• WHAT TO WORK ON:
Each record that follows is to be reproduced verbatim.

(Excerpts from a dataset)

★ ★ ★ ★ ★

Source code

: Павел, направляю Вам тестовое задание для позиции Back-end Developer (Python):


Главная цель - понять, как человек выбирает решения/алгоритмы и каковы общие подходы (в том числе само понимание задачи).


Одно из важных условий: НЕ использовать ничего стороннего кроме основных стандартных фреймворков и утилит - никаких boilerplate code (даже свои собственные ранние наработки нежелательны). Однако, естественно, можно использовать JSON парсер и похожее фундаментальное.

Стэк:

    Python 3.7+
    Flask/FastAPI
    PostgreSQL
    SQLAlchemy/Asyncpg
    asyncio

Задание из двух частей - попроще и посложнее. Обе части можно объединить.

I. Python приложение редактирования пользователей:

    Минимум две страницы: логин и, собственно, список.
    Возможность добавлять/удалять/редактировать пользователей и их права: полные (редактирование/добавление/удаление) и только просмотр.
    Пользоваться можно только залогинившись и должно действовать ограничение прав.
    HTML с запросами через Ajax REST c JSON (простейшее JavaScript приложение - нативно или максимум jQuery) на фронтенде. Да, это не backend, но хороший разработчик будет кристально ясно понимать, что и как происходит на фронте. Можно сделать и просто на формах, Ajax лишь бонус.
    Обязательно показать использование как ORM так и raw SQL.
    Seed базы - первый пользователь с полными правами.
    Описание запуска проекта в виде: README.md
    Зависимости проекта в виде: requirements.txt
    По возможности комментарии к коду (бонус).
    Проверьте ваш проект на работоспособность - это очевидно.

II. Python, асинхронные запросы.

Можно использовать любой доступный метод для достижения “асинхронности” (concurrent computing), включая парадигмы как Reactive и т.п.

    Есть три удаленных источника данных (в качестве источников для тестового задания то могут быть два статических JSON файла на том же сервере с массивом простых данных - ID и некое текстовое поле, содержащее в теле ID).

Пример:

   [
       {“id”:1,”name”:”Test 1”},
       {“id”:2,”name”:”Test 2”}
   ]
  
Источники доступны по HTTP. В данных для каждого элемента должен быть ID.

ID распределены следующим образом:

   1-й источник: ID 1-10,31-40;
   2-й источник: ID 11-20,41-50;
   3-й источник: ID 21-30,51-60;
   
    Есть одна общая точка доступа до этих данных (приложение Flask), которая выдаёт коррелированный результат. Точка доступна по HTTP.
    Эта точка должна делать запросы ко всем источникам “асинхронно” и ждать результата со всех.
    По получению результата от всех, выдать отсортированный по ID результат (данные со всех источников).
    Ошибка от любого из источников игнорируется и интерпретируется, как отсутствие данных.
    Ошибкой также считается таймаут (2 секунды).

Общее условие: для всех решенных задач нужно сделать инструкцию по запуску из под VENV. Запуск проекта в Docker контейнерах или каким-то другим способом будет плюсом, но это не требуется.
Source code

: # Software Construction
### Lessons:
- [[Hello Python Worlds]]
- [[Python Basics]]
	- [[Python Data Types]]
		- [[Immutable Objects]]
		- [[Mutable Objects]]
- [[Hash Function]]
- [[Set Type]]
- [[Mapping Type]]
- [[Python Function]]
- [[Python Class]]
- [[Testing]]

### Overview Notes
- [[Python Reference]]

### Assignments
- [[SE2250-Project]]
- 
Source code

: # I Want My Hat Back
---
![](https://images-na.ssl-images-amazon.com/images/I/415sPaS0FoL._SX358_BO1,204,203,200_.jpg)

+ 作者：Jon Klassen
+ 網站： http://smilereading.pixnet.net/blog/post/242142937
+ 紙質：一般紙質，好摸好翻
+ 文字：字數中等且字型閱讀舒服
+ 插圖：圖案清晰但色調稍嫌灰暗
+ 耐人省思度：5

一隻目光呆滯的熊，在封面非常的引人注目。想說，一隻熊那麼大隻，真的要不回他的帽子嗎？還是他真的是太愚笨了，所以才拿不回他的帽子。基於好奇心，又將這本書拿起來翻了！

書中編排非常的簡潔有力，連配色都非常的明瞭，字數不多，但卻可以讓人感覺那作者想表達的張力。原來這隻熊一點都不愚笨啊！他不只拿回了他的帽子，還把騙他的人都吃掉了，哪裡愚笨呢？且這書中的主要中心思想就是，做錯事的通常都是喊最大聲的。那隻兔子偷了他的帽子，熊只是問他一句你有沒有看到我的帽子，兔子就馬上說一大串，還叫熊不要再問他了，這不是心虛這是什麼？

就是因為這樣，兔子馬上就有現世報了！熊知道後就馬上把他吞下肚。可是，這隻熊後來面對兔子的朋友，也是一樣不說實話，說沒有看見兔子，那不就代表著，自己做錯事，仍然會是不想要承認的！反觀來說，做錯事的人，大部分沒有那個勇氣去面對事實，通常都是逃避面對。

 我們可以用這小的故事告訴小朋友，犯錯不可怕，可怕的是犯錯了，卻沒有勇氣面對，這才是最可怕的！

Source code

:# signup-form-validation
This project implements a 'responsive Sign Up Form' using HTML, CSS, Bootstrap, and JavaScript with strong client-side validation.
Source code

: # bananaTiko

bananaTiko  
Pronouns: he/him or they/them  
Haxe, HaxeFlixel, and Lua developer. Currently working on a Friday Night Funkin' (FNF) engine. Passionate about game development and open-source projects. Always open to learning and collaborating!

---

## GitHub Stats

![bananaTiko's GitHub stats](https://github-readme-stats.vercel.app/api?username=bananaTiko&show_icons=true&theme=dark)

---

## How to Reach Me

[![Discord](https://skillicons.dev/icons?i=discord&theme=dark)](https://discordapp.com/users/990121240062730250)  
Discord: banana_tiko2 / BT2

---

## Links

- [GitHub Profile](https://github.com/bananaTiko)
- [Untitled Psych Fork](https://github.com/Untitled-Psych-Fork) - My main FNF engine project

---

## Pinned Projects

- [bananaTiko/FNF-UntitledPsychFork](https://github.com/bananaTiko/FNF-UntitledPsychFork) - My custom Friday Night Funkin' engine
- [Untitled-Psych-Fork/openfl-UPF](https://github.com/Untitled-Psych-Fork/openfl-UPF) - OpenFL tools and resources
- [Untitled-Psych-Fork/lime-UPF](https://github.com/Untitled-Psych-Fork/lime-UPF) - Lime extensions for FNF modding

★ ★ ★ ★ ★

• FINISHED TASK:
Source code

: Павел, направляю Вам тестовое задание для позиции Back-end Developer (Python):


Главная цель - понять, как человек выбирает решения/алгоритмы и каковы общие подходы (в том числе само понимание задачи).


Одно из важных условий: НЕ использовать ничего стороннего кроме основных стандартных фреймворков и утилит - никаких boilerplate code (даже свои собственные ранние наработки нежелательны). Однако, естественно, можно использовать JSON парсер и похожее фундаментальное.

Стэк:

    Python 3.7+
    Flask/FastAPI
    PostgreSQL
    SQLAlchemy/Asyncpg
    asyncio

Задание из двух частей - попроще и посложнее. Обе части можно объединить.

I. Python приложение редактирования пользователей:

    Минимум две страницы: логин и, собственно, список.
    Возможность добавлять/удалять/редактировать пользователей и их права: полные (редактирование/добавление/удаление) и только просмотр.
    Пользоваться можно только залогинившись и должно действовать ограничение прав.
    HTML с запросами через Ajax REST c JSON (простейшее JavaScript приложение - нативно или максимум jQuery) на фронтенде. Да, это не backend, но хороший разработчик будет кристально ясно понимать, что и как происходит на фронте. Можно сделать и просто на формах, Ajax лишь бонус.
    Обязательно показать использование как ORM так и raw SQL.
    Seed базы - первый пользователь с полными правами.
    Описание запуска проекта в виде: README.md
    Зависимости проекта в виде: requirements.txt
    По возможности комментарии к коду (бонус).
    Проверьте ваш проект на работоспособность - это очевидно.

II. Python, асинхронные запросы.

Можно использовать любой доступный метод для достижения “асинхронности” (concurrent computing), включая парадигмы как Reactive и т.п.

    Есть три удаленных источника данных (в качестве источников для тестового задания то могут быть два статических JSON файла на том же сервере с массивом простых данных - ID и некое текстовое поле, содержащее в теле ID).

Пример:

   [
       {“id”:1,”name”:”Test 1”},
       {“id”:2,”name”:”Test 2”}
   ]
  
Источники доступны по HTTP. В данных для каждого элемента должен быть ID.

ID распределены следующим образом:

   1-й источник: ID 1-10,31-40;
   2-й источник: ID 11-20,41-50;
   3-й источник: ID 21-30,51-60;
   
    Есть одна общая точка доступа до этих данных (приложение Flask), которая выдаёт коррелированный результат. Точка доступна по HTTP.
    Эта точка должна делать запросы ко всем источникам “асинхронно” и ждать результата со всех.
    По получению результата от всех, выдать отсортированный по ID результат (данные со всех источников).
    Ошибка от любого из источников игнорируется и интерпретируется, как отсутствие данных.
    Ошибкой также считается таймаут (2 секунды).

Общее условие: для всех решенных задач нужно сделать инструкцию по запуску из под VENV. Запуск проекта в Docker контейнерах или каким-то другим способом будет плюсом, но это не требуется.
Source code

: # Software Construction
### Lessons:
- [[Hello Python Worlds]]
- [[Python Basics]]
	- [[Python Data Types]]
		- [[Immutable Objects]]
		- [[Mutable Objects]]
- [[Hash Function]]
- [[Set Type]]
- [[Mapping Type]]
- [[Python Function]]
- [[Python Class]]
- [[Testing]]

### Overview Notes
- [[Python Reference]]

### Assignments
- [[SE2250-Project]]
- 
Source code

: # I Want My Hat Back
---
![](https://images-na.ssl-images-amazon.com/images/I/415sPaS0FoL._SX358_BO1,204,203,200_.jpg)

+ 作者：Jon Klassen
+ 網站： http://smilereading.pixnet.net/blog/post/242142937
+ 紙質：一般紙質，好摸好翻
+ 文字：字數中等且字型閱讀舒服
+ 插圖：圖案清晰但色調稍嫌灰暗
+ 耐人省思度：5

一隻目光呆滯的熊，在封面非常的引人注目。想說，一隻熊那麼大隻，真的要不回他的帽子嗎？還是他真的是太愚笨了，所以才拿不回他的帽子。基於好奇心，又將這本書拿起來翻了！

書中編排非常的簡潔有力，連配色都非常的明瞭，字數不多，但卻可以讓人感覺那作者想表達的張力。原來這隻熊一點都不愚笨啊！他不只拿回了他的帽子，還把騙他的人都吃掉了，哪裡愚笨呢？且這書中的主要中心思想就是，做錯事的通常都是喊最大聲的。那隻兔子偷了他的帽子，熊只是問他一句你有沒有看到我的帽子，兔子就馬上說一大串，還叫熊不要再問他了，這不是心虛這是什麼？

就是因為這樣，兔子馬上就有現世報了！熊知道後就馬上把他吞下肚。可是，這隻熊後來面對兔子的朋友，也是一樣不說實話，說沒有看見兔子，那不就代表著，自己做錯事，仍然會是不想要承認的！反觀來說，做錯事的人，大部分沒有那個勇氣去面對事實，通常都是逃避面對。

 我們可以用這小的故事告訴小朋友，犯錯不可怕，可怕的是犯錯了，卻沒有勇氣面對，這才是最可怕的！

Source code

:# signup-form-validation
This project implements a 'responsive Sign Up Form' using HTML, CSS, Bootstrap, and JavaScript with strong client-side validation.
Source code

: # bananaTiko

bananaTiko  
Pronouns: he/him or they/them  
Haxe, HaxeFlixel, and Lua developer. Currently working on a Friday Night Funkin' (FNF) engine. Passionate about game development and open-source projects. Always open to learning and collaborating!

---

## GitHub Stats

![bananaTiko's GitHub stats](https://github-readme-stats.vercel.app/api?username=bananaTiko&show_icons=true&theme=dark)

---

## How to Reach Me

[![Discord](https://skillicons.dev/icons?i=discord&theme=dark)](https://discordapp.com/users/990121240062730250)  
Discord: banana_tiko2 / BT2

---

## Links

- [GitHub Profile](https://github.com/bananaTiko)
- [Untitled Psych Fork](https://github.com/Untitled-Psych-Fork) - My main FNF engine project

---

## Pinned Projects

- [bananaTiko/FNF-UntitledPsychFork](https://github.com/bananaTiko/FNF-UntitledPsychFork) - My custom Friday Night Funkin' engine
- [Untitled-Psych-Fork/openfl-UPF](https://github.com/Untitled-Psych-Fork/openfl-UPF) - OpenFL tools and resources
- [Untitled-Psych-Fork/lime-UPF](https://github.com/Untitled-Psych-Fork/lime-UPF) - Lime extensions for FNF modding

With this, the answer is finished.